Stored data
──────────────────────────────

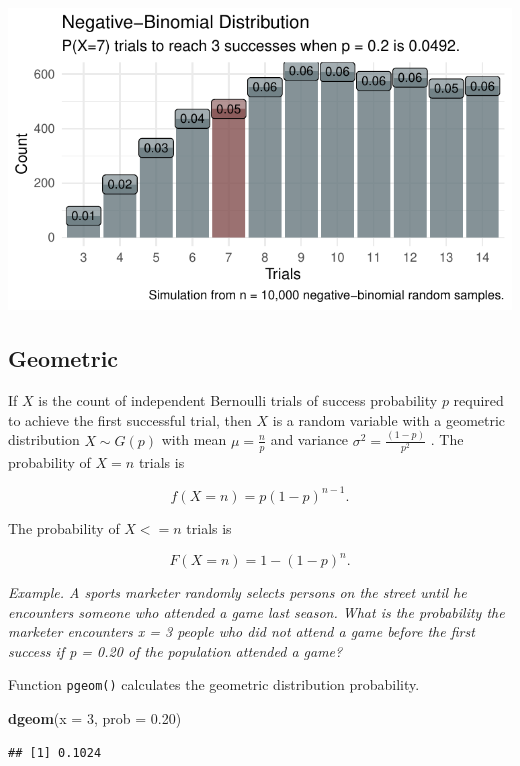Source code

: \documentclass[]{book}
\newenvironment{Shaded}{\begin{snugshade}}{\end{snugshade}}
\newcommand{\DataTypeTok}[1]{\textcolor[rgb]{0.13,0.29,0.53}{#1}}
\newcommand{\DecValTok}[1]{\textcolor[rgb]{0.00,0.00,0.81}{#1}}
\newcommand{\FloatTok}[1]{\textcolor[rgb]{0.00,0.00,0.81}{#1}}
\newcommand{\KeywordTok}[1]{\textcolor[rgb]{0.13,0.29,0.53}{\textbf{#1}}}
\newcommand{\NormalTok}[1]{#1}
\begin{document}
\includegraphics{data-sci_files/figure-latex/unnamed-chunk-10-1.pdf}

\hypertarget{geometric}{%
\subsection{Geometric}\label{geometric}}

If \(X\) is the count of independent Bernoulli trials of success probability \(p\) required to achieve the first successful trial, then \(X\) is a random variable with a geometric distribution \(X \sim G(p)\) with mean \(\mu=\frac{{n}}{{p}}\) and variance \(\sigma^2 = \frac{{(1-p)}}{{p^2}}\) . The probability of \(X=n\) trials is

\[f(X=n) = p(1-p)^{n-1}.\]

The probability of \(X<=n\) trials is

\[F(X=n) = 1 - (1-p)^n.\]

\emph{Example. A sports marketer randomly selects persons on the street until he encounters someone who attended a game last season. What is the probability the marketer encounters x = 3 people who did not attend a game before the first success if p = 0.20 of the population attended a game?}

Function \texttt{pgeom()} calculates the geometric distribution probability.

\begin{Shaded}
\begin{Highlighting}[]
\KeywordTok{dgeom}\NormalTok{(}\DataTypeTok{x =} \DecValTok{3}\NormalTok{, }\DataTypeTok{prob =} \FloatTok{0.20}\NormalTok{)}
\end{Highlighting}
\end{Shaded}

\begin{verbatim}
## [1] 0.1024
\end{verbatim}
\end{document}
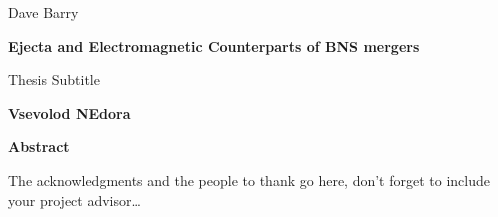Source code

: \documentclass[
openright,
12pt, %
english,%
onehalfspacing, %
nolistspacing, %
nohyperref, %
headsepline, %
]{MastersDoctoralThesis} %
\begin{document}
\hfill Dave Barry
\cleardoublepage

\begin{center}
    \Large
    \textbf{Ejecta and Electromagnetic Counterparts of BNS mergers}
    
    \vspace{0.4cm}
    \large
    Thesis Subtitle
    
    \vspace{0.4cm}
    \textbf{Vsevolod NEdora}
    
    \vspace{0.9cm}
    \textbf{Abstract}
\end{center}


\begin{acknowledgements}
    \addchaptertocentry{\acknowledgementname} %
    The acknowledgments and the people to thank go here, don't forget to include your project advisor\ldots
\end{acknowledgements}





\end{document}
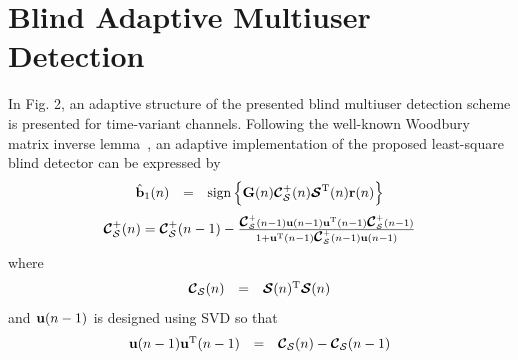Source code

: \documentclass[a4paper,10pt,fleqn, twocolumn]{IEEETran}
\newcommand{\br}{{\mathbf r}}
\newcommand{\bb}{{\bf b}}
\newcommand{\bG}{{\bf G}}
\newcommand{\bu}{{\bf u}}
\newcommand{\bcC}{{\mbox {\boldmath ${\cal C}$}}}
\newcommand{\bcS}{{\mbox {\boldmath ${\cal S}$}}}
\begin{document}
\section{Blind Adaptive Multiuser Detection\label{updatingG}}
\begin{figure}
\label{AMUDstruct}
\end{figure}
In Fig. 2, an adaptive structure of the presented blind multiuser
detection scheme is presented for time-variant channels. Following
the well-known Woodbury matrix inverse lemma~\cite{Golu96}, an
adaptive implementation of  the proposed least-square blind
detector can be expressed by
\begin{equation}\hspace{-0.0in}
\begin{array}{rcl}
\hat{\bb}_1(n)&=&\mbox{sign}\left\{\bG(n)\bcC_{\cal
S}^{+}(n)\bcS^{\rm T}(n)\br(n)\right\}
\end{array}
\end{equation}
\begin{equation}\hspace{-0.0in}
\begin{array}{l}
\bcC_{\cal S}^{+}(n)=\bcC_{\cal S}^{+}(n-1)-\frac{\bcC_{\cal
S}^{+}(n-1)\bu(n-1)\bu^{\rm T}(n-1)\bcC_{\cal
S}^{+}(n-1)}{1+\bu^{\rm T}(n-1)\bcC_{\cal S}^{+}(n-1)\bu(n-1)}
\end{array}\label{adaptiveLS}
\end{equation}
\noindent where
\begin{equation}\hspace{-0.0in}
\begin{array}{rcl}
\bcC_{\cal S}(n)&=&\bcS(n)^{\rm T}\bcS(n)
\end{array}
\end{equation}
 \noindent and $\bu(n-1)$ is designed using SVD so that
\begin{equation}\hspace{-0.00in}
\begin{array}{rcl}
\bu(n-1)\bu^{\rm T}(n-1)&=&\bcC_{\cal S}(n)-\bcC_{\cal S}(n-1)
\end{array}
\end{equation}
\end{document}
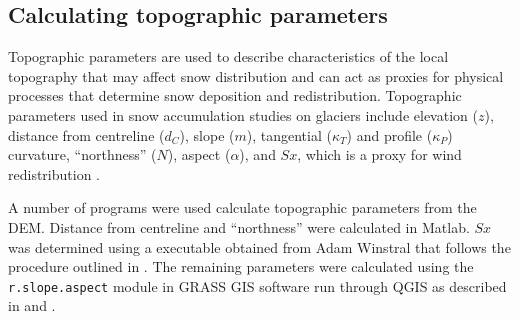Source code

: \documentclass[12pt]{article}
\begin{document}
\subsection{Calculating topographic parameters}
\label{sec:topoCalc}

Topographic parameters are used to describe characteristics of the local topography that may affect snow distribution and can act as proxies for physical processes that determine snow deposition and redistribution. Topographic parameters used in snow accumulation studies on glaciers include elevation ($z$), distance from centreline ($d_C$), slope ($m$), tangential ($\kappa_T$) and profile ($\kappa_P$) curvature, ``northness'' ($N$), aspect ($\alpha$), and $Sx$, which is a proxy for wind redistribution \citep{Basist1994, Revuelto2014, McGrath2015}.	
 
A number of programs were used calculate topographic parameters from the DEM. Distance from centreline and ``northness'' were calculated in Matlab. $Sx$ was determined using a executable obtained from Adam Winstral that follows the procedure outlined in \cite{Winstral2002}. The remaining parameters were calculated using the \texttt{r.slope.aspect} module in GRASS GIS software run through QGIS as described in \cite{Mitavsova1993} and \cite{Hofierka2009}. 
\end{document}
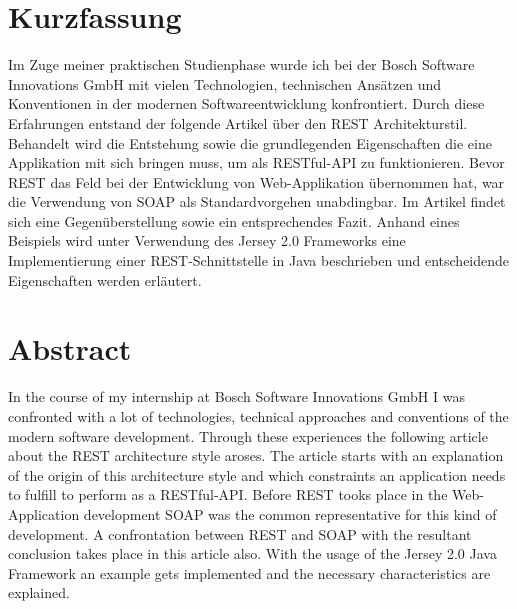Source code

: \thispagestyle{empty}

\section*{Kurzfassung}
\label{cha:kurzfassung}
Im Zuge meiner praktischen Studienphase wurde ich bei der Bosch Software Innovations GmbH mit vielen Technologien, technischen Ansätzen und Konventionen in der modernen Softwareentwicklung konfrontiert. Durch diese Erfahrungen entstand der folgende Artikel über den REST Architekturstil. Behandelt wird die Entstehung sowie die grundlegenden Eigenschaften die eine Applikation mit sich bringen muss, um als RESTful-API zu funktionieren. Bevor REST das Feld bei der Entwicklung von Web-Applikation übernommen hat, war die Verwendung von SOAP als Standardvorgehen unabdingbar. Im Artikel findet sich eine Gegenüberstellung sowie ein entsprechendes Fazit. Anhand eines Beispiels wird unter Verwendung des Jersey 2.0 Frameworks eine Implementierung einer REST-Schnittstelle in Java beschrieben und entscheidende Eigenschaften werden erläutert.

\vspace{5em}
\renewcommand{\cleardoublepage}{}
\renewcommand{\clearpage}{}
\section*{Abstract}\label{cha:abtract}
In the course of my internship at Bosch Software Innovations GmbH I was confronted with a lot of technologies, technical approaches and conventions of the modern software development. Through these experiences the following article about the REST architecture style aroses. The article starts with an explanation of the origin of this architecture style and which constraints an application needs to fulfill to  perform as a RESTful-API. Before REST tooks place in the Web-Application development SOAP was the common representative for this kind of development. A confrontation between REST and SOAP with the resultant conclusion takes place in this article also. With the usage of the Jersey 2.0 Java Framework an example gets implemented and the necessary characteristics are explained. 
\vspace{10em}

──────────────────────────────

## Exercise
The expected output is every entry above, retyped exactly, with the pictures removed.

## Answer box
Source code

: \documentclass[]{book}
\newenvironment{Shaded}{\begin{snugshade}}{\end{snugshade}}
\newcommand{\DataTypeTok}[1]{\textcolor[rgb]{0.13,0.29,0.53}{#1}}
\newcommand{\DecValTok}[1]{\textcolor[rgb]{0.00,0.00,0.81}{#1}}
\newcommand{\FloatTok}[1]{\textcolor[rgb]{0.00,0.00,0.81}{#1}}
\newcommand{\KeywordTok}[1]{\textcolor[rgb]{0.13,0.29,0.53}{\textbf{#1}}}
\newcommand{\NormalTok}[1]{#1}
\begin{document}
\includegraphics{data-sci_files/figure-latex/unnamed-chunk-10-1.pdf}

\hypertarget{geometric}{%
\subsection{Geometric}\label{geometric}}

If \(X\) is the count of independent Bernoulli trials of success probability \(p\) required to achieve the first successful trial, then \(X\) is a random variable with a geometric distribution \(X \sim G(p)\) with mean \(\mu=\frac{{n}}{{p}}\) and variance \(\sigma^2 = \frac{{(1-p)}}{{p^2}}\) . The probability of \(X=n\) trials is

\[f(X=n) = p(1-p)^{n-1}.\]

The probability of \(X<=n\) trials is

\[F(X=n) = 1 - (1-p)^n.\]

\emph{Example. A sports marketer randomly selects persons on the street until he encounters someone who attended a game last season. What is the probability the marketer encounters x = 3 people who did not attend a game before the first success if p = 0.20 of the population attended a game?}

Function \texttt{pgeom()} calculates the geometric distribution probability.

\begin{Shaded}
\begin{Highlighting}[]
\KeywordTok{dgeom}\NormalTok{(}\DataTypeTok{x =} \DecValTok{3}\NormalTok{, }\DataTypeTok{prob =} \FloatTok{0.20}\NormalTok{)}
\end{Highlighting}
\end{Shaded}

\begin{verbatim}
## [1] 0.1024
\end{verbatim}
\end{document}
Source code

: \documentclass[
openright,
12pt, %
english,%
onehalfspacing, %
nolistspacing, %
nohyperref, %
headsepline, %
]{MastersDoctoralThesis} %
\begin{document}
\hfill Dave Barry
\cleardoublepage

\begin{center}
    \Large
    \textbf{Ejecta and Electromagnetic Counterparts of BNS mergers}
    
    \vspace{0.4cm}
    \large
    Thesis Subtitle
    
    \vspace{0.4cm}
    \textbf{Vsevolod NEdora}
    
    \vspace{0.9cm}
    \textbf{Abstract}
\end{center}


\begin{acknowledgements}
    \addchaptertocentry{\acknowledgementname} %
    The acknowledgments and the people to thank go here, don't forget to include your project advisor\ldots
\end{acknowledgements}





\end{document}
Source code

: \documentclass[a4paper,10pt,fleqn, twocolumn]{IEEETran}
\newcommand{\br}{{\mathbf r}}
\newcommand{\bb}{{\bf b}}
\newcommand{\bG}{{\bf G}}
\newcommand{\bu}{{\bf u}}
\newcommand{\bcC}{{\mbox {\boldmath ${\cal C}$}}}
\newcommand{\bcS}{{\mbox {\boldmath ${\cal S}$}}}
\begin{document}
\section{Blind Adaptive Multiuser Detection\label{updatingG}}
\begin{figure}
\label{AMUDstruct}
\end{figure}
In Fig. 2, an adaptive structure of the presented blind multiuser
detection scheme is presented for time-variant channels. Following
the well-known Woodbury matrix inverse lemma~\cite{Golu96}, an
adaptive implementation of  the proposed least-square blind
detector can be expressed by
\begin{equation}\hspace{-0.0in}
\begin{array}{rcl}
\hat{\bb}_1(n)&=&\mbox{sign}\left\{\bG(n)\bcC_{\cal
S}^{+}(n)\bcS^{\rm T}(n)\br(n)\right\}
\end{array}
\end{equation}
\begin{equation}\hspace{-0.0in}
\begin{array}{l}
\bcC_{\cal S}^{+}(n)=\bcC_{\cal S}^{+}(n-1)-\frac{\bcC_{\cal
S}^{+}(n-1)\bu(n-1)\bu^{\rm T}(n-1)\bcC_{\cal
S}^{+}(n-1)}{1+\bu^{\rm T}(n-1)\bcC_{\cal S}^{+}(n-1)\bu(n-1)}
\end{array}\label{adaptiveLS}
\end{equation}
\noindent where
\begin{equation}\hspace{-0.0in}
\begin{array}{rcl}
\bcC_{\cal S}(n)&=&\bcS(n)^{\rm T}\bcS(n)
\end{array}
\end{equation}
 \noindent and $\bu(n-1)$ is designed using SVD so that
\begin{equation}\hspace{-0.00in}
\begin{array}{rcl}
\bu(n-1)\bu^{\rm T}(n-1)&=&\bcC_{\cal S}(n)-\bcC_{\cal S}(n-1)
\end{array}
\end{equation}
\end{document}
Source code

: \documentclass[12pt]{article}
\begin{document}
\subsection{Calculating topographic parameters}
\label{sec:topoCalc}

Topographic parameters are used to describe characteristics of the local topography that may affect snow distribution and can act as proxies for physical processes that determine snow deposition and redistribution. Topographic parameters used in snow accumulation studies on glaciers include elevation ($z$), distance from centreline ($d_C$), slope ($m$), tangential ($\kappa_T$) and profile ($\kappa_P$) curvature, ``northness'' ($N$), aspect ($\alpha$), and $Sx$, which is a proxy for wind redistribution \citep{Basist1994, Revuelto2014, McGrath2015}.	
 
A number of programs were used calculate topographic parameters from the DEM. Distance from centreline and ``northness'' were calculated in Matlab. $Sx$ was determined using a executable obtained from Adam Winstral that follows the procedure outlined in \cite{Winstral2002}. The remaining parameters were calculated using the \texttt{r.slope.aspect} module in GRASS GIS software run through QGIS as described in \cite{Mitavsova1993} and \cite{Hofierka2009}. 
\end{document}
Source code

: \thispagestyle{empty}

\section*{Kurzfassung}
\label{cha:kurzfassung}
Im Zuge meiner praktischen Studienphase wurde ich bei der Bosch Software Innovations GmbH mit vielen Technologien, technischen Ansätzen und Konventionen in der modernen Softwareentwicklung konfrontiert. Durch diese Erfahrungen entstand der folgende Artikel über den REST Architekturstil. Behandelt wird die Entstehung sowie die grundlegenden Eigenschaften die eine Applikation mit sich bringen muss, um als RESTful-API zu funktionieren. Bevor REST das Feld bei der Entwicklung von Web-Applikation übernommen hat, war die Verwendung von SOAP als Standardvorgehen unabdingbar. Im Artikel findet sich eine Gegenüberstellung sowie ein entsprechendes Fazit. Anhand eines Beispiels wird unter Verwendung des Jersey 2.0 Frameworks eine Implementierung einer REST-Schnittstelle in Java beschrieben und entscheidende Eigenschaften werden erläutert.

\vspace{5em}
\renewcommand{\cleardoublepage}{}
\renewcommand{\clearpage}{}
\section*{Abstract}\label{cha:abtract}
In the course of my internship at Bosch Software Innovations GmbH I was confronted with a lot of technologies, technical approaches and conventions of the modern software development. Through these experiences the following article about the REST architecture style aroses. The article starts with an explanation of the origin of this architecture style and which constraints an application needs to fulfill to  perform as a RESTful-API. Before REST tooks place in the Web-Application development SOAP was the common representative for this kind of development. A confrontation between REST and SOAP with the resultant conclusion takes place in this article also. With the usage of the Jersey 2.0 Java Framework an example gets implemented and the necessary characteristics are explained. 
\vspace{10em}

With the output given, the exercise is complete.